_Stored data entries:_
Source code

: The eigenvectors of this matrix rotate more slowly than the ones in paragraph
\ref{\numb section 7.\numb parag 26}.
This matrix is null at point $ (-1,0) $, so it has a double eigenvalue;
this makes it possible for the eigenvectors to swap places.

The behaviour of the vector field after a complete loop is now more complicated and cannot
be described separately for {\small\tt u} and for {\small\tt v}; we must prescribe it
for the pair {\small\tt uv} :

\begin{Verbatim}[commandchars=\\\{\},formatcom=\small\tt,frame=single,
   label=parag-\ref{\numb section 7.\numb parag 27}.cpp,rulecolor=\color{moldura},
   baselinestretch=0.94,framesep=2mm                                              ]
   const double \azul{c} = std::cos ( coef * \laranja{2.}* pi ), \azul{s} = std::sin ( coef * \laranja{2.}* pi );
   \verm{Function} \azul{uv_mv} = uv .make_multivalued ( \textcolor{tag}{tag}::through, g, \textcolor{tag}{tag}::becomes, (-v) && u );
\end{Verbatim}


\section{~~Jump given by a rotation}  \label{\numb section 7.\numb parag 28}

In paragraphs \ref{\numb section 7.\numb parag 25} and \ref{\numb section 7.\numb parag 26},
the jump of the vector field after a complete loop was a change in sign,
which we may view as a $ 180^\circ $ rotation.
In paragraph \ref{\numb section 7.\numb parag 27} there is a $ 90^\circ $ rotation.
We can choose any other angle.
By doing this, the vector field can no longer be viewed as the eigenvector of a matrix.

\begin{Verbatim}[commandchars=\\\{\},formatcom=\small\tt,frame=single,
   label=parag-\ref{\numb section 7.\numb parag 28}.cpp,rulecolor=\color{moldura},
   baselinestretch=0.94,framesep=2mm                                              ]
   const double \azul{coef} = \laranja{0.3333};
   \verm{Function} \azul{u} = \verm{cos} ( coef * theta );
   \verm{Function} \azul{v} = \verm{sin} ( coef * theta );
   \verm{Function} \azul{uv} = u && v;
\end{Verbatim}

_Exercise description:_
Look above for the line holding "std::cos ( coef" and the line holding "90^\circ $ rotation.", then output exactly those two lines and every line between them, nothing more.

_Answer to the exercise:_
   const double \azul{c} = std::cos ( coef * \laranja{2.}* pi ), \azul{s} = std::sin ( coef * \laranja{2.}* pi );
   \verm{Function} \azul{uv_mv} = uv .make_multivalued ( \textcolor{tag}{tag}::through, g, \textcolor{tag}{tag}::becomes, (-v) && u );
\end{Verbatim}


\section{~~Jump given by a rotation}  \label{\numb section 7.\numb parag 28}

In paragraphs \ref{\numb section 7.\numb parag 25} and \ref{\numb section 7.\numb parag 26},
the jump of the vector field after a complete loop was a change in sign,
which we may view as a $ 180^\circ $ rotation.
In paragraph \ref{\numb section 7.\numb parag 27} there is a $ 90^\circ $ rotation.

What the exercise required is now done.